Grad’s Environmental Impact Mushrooms with JHU Credentials
Published July 16, 2025
If anyone can put the fun in fungi, it’s Joey Smallwood.
Forever a fun-seeker, the former professional skier, mountain guide, and scuba instructor has turned the passion that he experienced from these extreme professions into an academic pursuit to save the environments that sustains them.
A 2025 graduate of Johns Hopkins’ MS in Environmental Science and Policy program, Smallwood’s studies at JHU led directly to his pursuit of a PhD at the University of New Mexico, where he is studying with the Taylor Lab.
“I have always been interested in fungi and the concept that they can save the world. They can even eat plastics,” said Smallwood, a native of Santa Fe, NM who once sold the mushrooms he grew at a local farmer’s market. “We are learning more every day about the medicinal uses of fungi. On the forest side, we are just discovering that trees are really dependent on their fungi network to transport sugars and nutrients. I learned in Dr. Jerry Burgess’ Forest Ecosystems course, one of the most challenging but most fun courses I have ever taken, that there are so few fungal ecologists who focus solely on forest ecology in the world. I decided in his course that I need to be one of them.”
Even prior to officially beginning his PhD program, Smallwood leads a collaborative study in the mountains just east of Santa Fe on how forest management can affect fungi, tree physiology, and the microclimate as forests face mounting heat and drought stress due to climate change.
“We are using DNA sequencing on fungal communities and gas exchange measurements in tree needles to assess physiological stress, ecosystem resilience, and potential reductions in fire severity and risk,” said Smallwood, who admittedly carries a folder of notes from Burgess’ course with him. “We are deploying soil moisture and wind loggers to understand the changes in the climate. This work really bridges all the things I learned at Hopkins into one cool study that has never been done in these mountains. That gets me so excited.”
Smallwood is also starting a second project in the Jemez Mountains. He is developing a predictive model using the geographic information system skills he honed with his Hopkins’ GIS certificate to predict the presence of porcini mushrooms, important bioindicators of forest health. He hopes to use his data to inform the U.S. Forest Service of the impact of various treatment methods so they can optimize their forest management strategies to keep the trees as low stress as possible, while still lowering fire danger.

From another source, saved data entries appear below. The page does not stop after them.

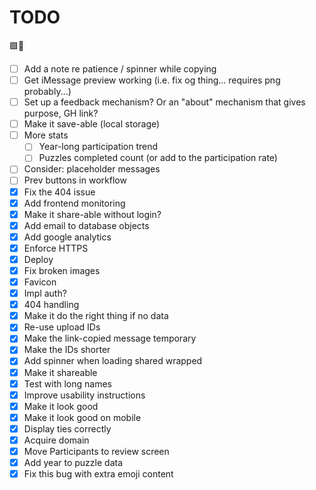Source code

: # TODO

🟩🎁

- [ ] Add a note re patience / spinner while copying
- [ ] Get iMessage preview working (i.e. fix og thing... requires png probably...)
- [ ] Set up a feedback mechanism? Or an "about" mechanism that gives purpose, GH link?
- [ ] Make it save-able (local storage)
- [ ] More stats
    - [ ] Year-long participation trend
    - [ ] Puzzles completed count (or add to the participation rate)
- [ ] Consider: placeholder messages
- [ ] Prev buttons in workflow
- [x] Fix the 404 issue
- [x] Add frontend monitoring
- [x] Make it share-able without login?
- [x] Add email to database objects
- [x] Add google analytics
- [x] Enforce HTTPS
- [x] Deploy
- [x] Fix broken images
- [x] Favicon
- [x] Impl auth?
- [x] 404 handling
- [x] Make it do the right thing if no data
- [x] Re-use upload IDs
- [x] Make the link-copied message temporary
- [x] Make the IDs shorter
- [x] Add spinner when loading shared wrapped
- [x] Make it shareable
- [x] Test with long names
- [x] Improve usability instructions
- [x] Make it look good
- [x] Make it look good on mobile
- [x] Display ties correctly
- [x] Acquire domain
- [x] Move Participants to review screen
- [x] Add year to puzzle data
- [x] Fix this bug with extra emoji content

Smallwood’s experiences – from the tops of mountains, to under the ocean, to deep in the wilderness – have given him a unique environmental perspective. As a competitor in “Big Mountain Free Riding” in Colorado, Switzerland, and France, where he would exit a helicopter and make his way down an unmarked mountain, to his guides through the glaciers and terrain in Wrangell – St. Elian National Park in south central Alaska, to leading scuba expeditions in Maui, Hawaii, he has personally encountered the effects of global warming and other adverse environmental impacts.
“It was really sad when I was in Maui to see the coral bleaching all around me and to see, at depths of even 100 feet, coral and fish dying in 83-degree water,” he said. “I enrolled in an environmental science program at the University of Hawaii when I realized that research and scholarship were the most meaningful ways I could contribute to planetary health, because before that I was just doing recreational education. I returned to Santa Fe to finish my bachelor’s degree at the University of New Mexico.”
In Johns Hopkins, Smallwood found everything he wanted in a graduate program, a combination of policy, science, and GIS spatial tools.
“Johns Hopkins provided everything I needed to develop the fluency that I was seeking,” Smallwood said. “It taught me how to bring all of those pieces together to create a compelling research narrative that was more holistic than I was able to create before I came to Hopkins. One of my best decisions was to listen to the advice of Program Director Cassandra Hansen and add a GIS graduate certificate to my degree. It has given me a very unique tool set and allows me to work with large data sets, while staying grounded in the latest ecological research. It is cool that I developed the ability to connect GIS, ecology, and fungal biology in a way that I think enhances the accuracy and precision of my work today.
“After I complete my PhD, I hope to choose a professional path that is best for the earth and that helps the environment in this time of crisis,” Smallwood continued. “I could be incredibly happy working in any of the ecosystems I’ve experienced. I would encourage anyone who has a passion like mine for the environment to look into Johns Hopkins and to use the program’s flexibility to explore when really matters to you. The work is intense but deeply rewarding. Lean into the challenge. You will find that your professors and some of your fellow students are the most brilliant and supportive people you will ever learn from. It was definitely the best and most transformative experience of my life.”